Raw data ->
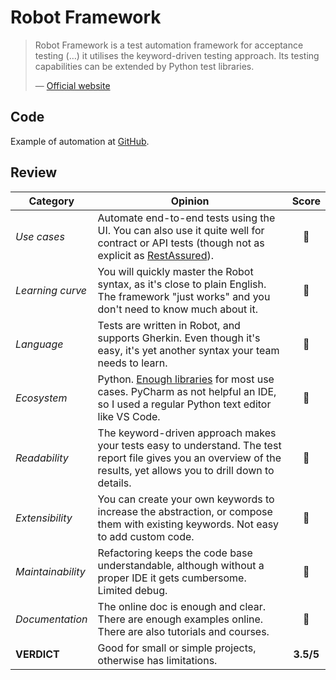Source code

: # Robot Framework

> Robot Framework is a test automation framework for acceptance testing (…) it utilises the keyword-driven testing approach. Its testing capabilities can be extended by Python test libraries.
>
> — [Official website](http://robotframework.org/)

## Code

Example of automation at [GitHub](https://github.com/dialex/start-testing/tree/main/code/framework/robot).

## Review

| Category | Opinion | Score |
| -------- | ------- | :---: |
| _Use cases_        | Automate end-to-end tests using the UI. You can also use it quite well for contract or API tests (though not as explicit as [RestAssured](http://rest-assured.io/)). | 🥈 |
| _Learning curve_   | You will quickly master the Robot syntax, as it's close to plain English. The framework "just works" and you don't need to know much about it. | 🥇 |
| _Language_         | Tests are written in Robot, and supports Gherkin. Even though it's easy, it's yet another syntax your team needs to learn. | 🥈 |
| _Ecosystem_        | Python. [Enough libraries](https://github.com/fkromer/awesome-robotframework/blob/master/README.md) for most use cases. PyCharm as not helpful an IDE, so I used a regular Python text editor like VS Code. | 🥈 |
| _Readability_      | The keyword-driven approach makes your tests easy to understand. The test report file gives you an overview of the results, yet allows you to drill down to details. | 🥇 |
| _Extensibility_    | You can create your own keywords to increase the abstraction, or compose them with existing keywords. Not easy to add custom code. | 🥈 |
| _Maintainability_  | Refactoring keeps the code base understandable, although without a proper IDE it gets cumbersome. Limited debug. | 🥈 |
| _Documentation_    | The online doc is enough and clear. There are enough examples online. There are also tutorials and courses. | 🥈 |
| **VERDICT**        | Good for small or simple projects, otherwise has limitations. | **3.5/5** |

What the exercise asks ->
Pictures are to be left out; repeat all the remaining data exactly.

Your response ->
Source code

: # Robot Framework

> Robot Framework is a test automation framework for acceptance testing (…) it utilises the keyword-driven testing approach. Its testing capabilities can be extended by Python test libraries.
>
> — [Official website](http://robotframework.org/)

## Code

Example of automation at [GitHub](https://github.com/dialex/start-testing/tree/main/code/framework/robot).

## Review

| Category | Opinion | Score |
| -------- | ------- | :---: |
| _Use cases_        | Automate end-to-end tests using the UI. You can also use it quite well for contract or API tests (though not as explicit as [RestAssured](http://rest-assured.io/)). | 🥈 |
| _Learning curve_   | You will quickly master the Robot syntax, as it's close to plain English. The framework "just works" and you don't need to know much about it. | 🥇 |
| _Language_         | Tests are written in Robot, and supports Gherkin. Even though it's easy, it's yet another syntax your team needs to learn. | 🥈 |
| _Ecosystem_        | Python. [Enough libraries](https://github.com/fkromer/awesome-robotframework/blob/master/README.md) for most use cases. PyCharm as not helpful an IDE, so I used a regular Python text editor like VS Code. | 🥈 |
| _Readability_      | The keyword-driven approach makes your tests easy to understand. The test report file gives you an overview of the results, yet allows you to drill down to details. | 🥇 |
| _Extensibility_    | You can create your own keywords to increase the abstraction, or compose them with existing keywords. Not easy to add custom code. | 🥈 |
| _Maintainability_  | Refactoring keeps the code base understandable, although without a proper IDE it gets cumbersome. Limited debug. | 🥈 |
| _Documentation_    | The online doc is enough and clear. There are enough examples online. There are also tutorials and courses. | 🥈 |
| **VERDICT**        | Good for small or simple projects, otherwise has limitations. | **3.5/5** |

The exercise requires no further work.